» **What to do**
Output the data below in full, character for character.

Source texts of formatted documents:

== == ==

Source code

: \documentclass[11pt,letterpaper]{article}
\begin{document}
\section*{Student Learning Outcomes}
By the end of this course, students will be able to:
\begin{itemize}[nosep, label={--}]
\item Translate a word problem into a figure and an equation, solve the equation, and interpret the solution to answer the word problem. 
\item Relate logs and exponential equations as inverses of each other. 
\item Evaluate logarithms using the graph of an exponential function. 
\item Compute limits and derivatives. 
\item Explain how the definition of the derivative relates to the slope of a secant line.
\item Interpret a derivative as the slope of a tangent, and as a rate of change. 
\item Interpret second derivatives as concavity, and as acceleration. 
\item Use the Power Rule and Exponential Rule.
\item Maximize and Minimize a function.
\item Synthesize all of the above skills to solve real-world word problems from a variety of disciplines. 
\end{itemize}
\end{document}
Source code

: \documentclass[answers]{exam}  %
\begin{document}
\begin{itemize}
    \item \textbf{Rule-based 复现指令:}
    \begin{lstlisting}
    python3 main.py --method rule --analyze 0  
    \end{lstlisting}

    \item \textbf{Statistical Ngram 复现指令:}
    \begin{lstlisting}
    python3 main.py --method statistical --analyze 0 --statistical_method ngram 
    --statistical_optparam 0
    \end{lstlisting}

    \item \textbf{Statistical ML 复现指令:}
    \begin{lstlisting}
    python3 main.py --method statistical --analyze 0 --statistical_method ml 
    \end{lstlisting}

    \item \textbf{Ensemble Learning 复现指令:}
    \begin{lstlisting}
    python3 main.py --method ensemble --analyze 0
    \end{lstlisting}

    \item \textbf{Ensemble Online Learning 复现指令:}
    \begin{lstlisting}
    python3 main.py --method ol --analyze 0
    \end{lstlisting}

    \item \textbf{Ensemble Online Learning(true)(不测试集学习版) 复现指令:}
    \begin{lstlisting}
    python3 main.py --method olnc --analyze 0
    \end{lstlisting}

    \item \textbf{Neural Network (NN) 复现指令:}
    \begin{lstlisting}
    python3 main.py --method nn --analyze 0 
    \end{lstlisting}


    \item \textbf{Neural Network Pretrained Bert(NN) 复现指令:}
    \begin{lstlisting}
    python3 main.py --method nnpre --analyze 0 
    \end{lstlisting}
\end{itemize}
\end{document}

== == ==

» **Output**
Source code

: \documentclass[11pt,letterpaper]{article}
\begin{document}
\section*{Student Learning Outcomes}
By the end of this course, students will be able to:
\begin{itemize}[nosep, label={--}]
\item Translate a word problem into a figure and an equation, solve the equation, and interpret the solution to answer the word problem. 
\item Relate logs and exponential equations as inverses of each other. 
\item Evaluate logarithms using the graph of an exponential function. 
\item Compute limits and derivatives. 
\item Explain how the definition of the derivative relates to the slope of a secant line.
\item Interpret a derivative as the slope of a tangent, and as a rate of change. 
\item Interpret second derivatives as concavity, and as acceleration. 
\item Use the Power Rule and Exponential Rule.
\item Maximize and Minimize a function.
\item Synthesize all of the above skills to solve real-world word problems from a variety of disciplines. 
\end{itemize}
\end{document}
Source code

: \documentclass[answers]{exam}  %
\begin{document}
\begin{itemize}
    \item \textbf{Rule-based 复现指令:}
    \begin{lstlisting}
    python3 main.py --method rule --analyze 0  
    \end{lstlisting}

    \item \textbf{Statistical Ngram 复现指令:}
    \begin{lstlisting}
    python3 main.py --method statistical --analyze 0 --statistical_method ngram 
    --statistical_optparam 0
    \end{lstlisting}

    \item \textbf{Statistical ML 复现指令:}
    \begin{lstlisting}
    python3 main.py --method statistical --analyze 0 --statistical_method ml 
    \end{lstlisting}

    \item \textbf{Ensemble Learning 复现指令:}
    \begin{lstlisting}
    python3 main.py --method ensemble --analyze 0
    \end{lstlisting}

    \item \textbf{Ensemble Online Learning 复现指令:}
    \begin{lstlisting}
    python3 main.py --method ol --analyze 0
    \end{lstlisting}

    \item \textbf{Ensemble Online Learning(true)(不测试集学习版) 复现指令:}
    \begin{lstlisting}
    python3 main.py --method olnc --analyze 0
    \end{lstlisting}

    \item \textbf{Neural Network (NN) 复现指令:}
    \begin{lstlisting}
    python3 main.py --method nn --analyze 0 
    \end{lstlisting}


    \item \textbf{Neural Network Pretrained Bert(NN) 复现指令:}
    \begin{lstlisting}
    python3 main.py --method nnpre --analyze 0 
    \end{lstlisting}
\end{itemize}
\end{document}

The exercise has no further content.